** WHAT IS EXPECTED **
Determine how many lines of the data include the word "tested", and write only that number.

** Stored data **
__________
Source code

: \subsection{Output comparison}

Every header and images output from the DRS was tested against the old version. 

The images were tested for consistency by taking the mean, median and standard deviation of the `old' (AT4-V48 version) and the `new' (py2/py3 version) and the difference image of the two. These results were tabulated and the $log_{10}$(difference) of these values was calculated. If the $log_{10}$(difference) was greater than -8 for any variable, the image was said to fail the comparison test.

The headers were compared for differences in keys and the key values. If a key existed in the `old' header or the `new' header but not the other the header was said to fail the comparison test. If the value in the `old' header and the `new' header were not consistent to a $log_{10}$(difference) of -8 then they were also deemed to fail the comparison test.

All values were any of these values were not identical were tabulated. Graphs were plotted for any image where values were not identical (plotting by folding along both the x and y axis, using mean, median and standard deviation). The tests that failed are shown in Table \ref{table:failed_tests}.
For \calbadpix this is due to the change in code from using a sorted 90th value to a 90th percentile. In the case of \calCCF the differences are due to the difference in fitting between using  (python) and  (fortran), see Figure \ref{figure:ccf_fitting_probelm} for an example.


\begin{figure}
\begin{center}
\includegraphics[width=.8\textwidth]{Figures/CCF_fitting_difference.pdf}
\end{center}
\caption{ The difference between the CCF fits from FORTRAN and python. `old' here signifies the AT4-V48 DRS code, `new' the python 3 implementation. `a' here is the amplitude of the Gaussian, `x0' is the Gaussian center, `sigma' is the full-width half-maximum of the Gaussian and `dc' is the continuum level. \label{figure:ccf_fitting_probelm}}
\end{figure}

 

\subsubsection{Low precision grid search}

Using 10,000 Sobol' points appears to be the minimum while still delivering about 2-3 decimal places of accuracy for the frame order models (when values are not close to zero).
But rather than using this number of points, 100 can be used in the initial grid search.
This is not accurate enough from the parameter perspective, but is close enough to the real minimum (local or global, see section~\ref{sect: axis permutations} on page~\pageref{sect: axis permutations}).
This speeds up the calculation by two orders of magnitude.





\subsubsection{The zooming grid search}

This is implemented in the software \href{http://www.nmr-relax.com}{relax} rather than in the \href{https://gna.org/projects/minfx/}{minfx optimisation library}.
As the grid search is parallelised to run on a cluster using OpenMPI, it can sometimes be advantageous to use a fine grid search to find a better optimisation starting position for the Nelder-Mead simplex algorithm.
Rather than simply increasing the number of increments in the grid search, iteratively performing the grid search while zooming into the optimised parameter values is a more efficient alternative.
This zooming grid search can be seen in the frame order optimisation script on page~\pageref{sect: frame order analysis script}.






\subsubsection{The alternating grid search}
__________
** WRITTEN SOLUTION **
2